The Government of Ghana (GoG) since 2007 has been providing subsidized agricultural machines to individual farmers and private enterprises established as specialized Agricultural Mechanization Services Enterprise Centers (AMSECs) to offer tractor-hire services to small-scale farmers across the country. Current demand in the country is primarily focused on land preparation services, especially plowing. This paper assesses whether AMSEC enterprises are a viable business model attractive to private investors. Using firm investment theory and field-based data on costs, revenues, and tractor efficiency, this research examines the profitability of specialized agricultural mechanization service provision with a focus on land preparation. Findings suggest that the AMSEC model is not a viable business model, even with the current level of subsidy. Low operational scale is the most important constraint to the profitability of investment in specialized agricultural mechanization service provision. With such a low operational scale, it is essential to consider various options for introducing low-cost, small tractors suited to the current farming scale in the country. Also, a used tractor model is one of the options available for policymakers in the country. Tractor-hire services can play an important role in transforming smallholder agriculture, but with heavy subsidies on big and costly tractors, the subsidy policy can distort supply chain development.
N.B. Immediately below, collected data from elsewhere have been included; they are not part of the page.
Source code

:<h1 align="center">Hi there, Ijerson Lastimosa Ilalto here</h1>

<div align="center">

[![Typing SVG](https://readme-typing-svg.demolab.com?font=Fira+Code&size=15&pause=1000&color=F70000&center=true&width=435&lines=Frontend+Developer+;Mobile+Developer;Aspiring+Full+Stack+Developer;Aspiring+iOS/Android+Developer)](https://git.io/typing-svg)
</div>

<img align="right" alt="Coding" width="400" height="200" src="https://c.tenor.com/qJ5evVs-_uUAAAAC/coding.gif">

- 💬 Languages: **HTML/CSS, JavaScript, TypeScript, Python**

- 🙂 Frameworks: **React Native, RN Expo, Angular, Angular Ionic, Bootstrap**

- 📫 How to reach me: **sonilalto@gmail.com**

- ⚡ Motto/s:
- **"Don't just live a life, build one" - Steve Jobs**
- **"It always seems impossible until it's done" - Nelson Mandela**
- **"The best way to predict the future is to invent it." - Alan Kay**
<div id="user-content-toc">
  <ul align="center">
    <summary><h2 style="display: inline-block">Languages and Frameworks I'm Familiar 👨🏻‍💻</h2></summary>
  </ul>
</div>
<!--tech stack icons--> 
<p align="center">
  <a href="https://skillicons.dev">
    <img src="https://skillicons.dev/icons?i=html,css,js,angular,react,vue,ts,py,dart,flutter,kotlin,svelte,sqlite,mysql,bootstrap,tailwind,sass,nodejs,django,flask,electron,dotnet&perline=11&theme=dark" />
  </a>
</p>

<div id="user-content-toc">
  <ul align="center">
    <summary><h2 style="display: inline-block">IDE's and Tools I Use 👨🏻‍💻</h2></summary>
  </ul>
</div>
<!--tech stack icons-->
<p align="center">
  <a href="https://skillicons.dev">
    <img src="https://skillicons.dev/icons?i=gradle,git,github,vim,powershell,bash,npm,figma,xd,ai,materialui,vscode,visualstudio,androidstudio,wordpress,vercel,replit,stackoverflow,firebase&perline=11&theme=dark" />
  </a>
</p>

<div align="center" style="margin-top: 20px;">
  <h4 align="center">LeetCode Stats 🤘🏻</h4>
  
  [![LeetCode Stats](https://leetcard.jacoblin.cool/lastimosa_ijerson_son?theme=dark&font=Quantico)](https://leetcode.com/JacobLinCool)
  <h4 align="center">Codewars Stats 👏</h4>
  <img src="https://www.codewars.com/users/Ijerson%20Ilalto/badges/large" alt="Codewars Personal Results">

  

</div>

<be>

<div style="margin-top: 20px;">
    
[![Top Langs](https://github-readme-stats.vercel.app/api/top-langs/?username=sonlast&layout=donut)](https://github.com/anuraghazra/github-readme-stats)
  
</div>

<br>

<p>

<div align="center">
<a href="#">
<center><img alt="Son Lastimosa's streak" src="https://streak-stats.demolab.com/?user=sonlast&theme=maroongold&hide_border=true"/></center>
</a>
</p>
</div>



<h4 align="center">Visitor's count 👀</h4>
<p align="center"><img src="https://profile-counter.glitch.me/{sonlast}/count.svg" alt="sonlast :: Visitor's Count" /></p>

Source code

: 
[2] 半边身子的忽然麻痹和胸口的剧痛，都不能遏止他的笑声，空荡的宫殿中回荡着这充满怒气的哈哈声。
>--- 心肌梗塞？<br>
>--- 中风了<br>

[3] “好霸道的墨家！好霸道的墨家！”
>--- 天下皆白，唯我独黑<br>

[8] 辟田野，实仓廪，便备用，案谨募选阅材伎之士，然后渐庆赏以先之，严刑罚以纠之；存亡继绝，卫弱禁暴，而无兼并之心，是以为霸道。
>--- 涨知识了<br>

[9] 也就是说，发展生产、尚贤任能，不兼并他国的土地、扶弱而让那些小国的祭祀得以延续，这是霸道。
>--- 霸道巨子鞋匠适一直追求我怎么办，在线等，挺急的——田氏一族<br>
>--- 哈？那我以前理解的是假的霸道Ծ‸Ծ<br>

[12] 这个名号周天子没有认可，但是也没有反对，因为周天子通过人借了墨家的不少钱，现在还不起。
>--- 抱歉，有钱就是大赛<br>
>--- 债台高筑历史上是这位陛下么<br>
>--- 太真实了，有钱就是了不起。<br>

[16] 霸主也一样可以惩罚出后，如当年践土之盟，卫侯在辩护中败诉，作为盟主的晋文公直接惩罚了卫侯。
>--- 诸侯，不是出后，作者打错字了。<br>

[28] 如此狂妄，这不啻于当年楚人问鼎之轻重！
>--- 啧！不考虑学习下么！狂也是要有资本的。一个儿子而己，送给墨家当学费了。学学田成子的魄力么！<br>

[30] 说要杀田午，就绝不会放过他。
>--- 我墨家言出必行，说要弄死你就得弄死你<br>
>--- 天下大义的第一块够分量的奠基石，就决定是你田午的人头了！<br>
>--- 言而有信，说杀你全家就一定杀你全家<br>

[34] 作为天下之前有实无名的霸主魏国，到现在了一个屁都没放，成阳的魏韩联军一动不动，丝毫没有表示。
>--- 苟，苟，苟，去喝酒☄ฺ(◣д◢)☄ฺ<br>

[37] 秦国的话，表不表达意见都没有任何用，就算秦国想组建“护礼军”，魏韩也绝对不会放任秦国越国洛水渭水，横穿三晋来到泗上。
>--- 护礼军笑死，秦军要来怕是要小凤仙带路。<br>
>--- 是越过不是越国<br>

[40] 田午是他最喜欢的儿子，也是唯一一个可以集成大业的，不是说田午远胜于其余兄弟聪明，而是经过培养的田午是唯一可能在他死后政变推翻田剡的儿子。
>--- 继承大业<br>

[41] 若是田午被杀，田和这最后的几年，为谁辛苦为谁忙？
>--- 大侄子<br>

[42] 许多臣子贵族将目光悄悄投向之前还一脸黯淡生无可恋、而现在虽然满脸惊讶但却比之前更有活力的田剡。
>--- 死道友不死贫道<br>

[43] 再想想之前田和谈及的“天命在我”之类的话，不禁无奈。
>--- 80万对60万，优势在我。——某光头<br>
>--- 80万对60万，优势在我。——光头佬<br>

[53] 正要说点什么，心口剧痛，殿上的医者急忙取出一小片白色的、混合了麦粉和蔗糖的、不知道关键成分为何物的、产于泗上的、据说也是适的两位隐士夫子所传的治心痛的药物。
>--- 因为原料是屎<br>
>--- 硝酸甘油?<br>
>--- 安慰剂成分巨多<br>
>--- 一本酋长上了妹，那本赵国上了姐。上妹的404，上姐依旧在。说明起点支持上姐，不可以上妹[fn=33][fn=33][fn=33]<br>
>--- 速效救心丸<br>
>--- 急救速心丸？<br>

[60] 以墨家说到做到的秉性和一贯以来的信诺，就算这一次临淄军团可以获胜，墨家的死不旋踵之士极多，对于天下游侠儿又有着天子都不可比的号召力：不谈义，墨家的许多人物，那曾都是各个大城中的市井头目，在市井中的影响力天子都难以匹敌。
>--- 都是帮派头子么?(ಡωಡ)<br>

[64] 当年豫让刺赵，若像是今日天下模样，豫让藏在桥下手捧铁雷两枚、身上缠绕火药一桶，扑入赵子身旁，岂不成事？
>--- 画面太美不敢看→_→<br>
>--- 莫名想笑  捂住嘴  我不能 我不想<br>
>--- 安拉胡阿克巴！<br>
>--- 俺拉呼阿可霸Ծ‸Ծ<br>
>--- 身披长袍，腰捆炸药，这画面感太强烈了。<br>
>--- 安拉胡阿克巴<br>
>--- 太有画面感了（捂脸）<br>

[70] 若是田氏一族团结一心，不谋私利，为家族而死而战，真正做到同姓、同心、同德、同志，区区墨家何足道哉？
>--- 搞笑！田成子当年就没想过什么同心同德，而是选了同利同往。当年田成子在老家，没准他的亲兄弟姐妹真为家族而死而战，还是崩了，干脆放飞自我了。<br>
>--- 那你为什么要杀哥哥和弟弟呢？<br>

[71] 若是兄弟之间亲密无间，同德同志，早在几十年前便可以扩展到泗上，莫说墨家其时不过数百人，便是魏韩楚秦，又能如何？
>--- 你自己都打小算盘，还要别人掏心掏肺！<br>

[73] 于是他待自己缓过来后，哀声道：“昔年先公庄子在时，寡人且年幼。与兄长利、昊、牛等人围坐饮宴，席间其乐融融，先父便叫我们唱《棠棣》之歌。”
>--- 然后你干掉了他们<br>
As a result, many better-suited and lower-cost machines are unlikely to be introduced into local markets.

Suggested Citation

  • Houssou, Nazaire & Diao, Xinshen & Cossar, Frances & Kolavalli, Shashidhara & Jimah, Kipo & Aboagye, Patrick Ohene, 2013. "Agricultural mechanization in Ghana: Is specialization in agricultural mechanization a viable business model?," GSSP working papers 30, International Food Policy Research Institute (IFPRI).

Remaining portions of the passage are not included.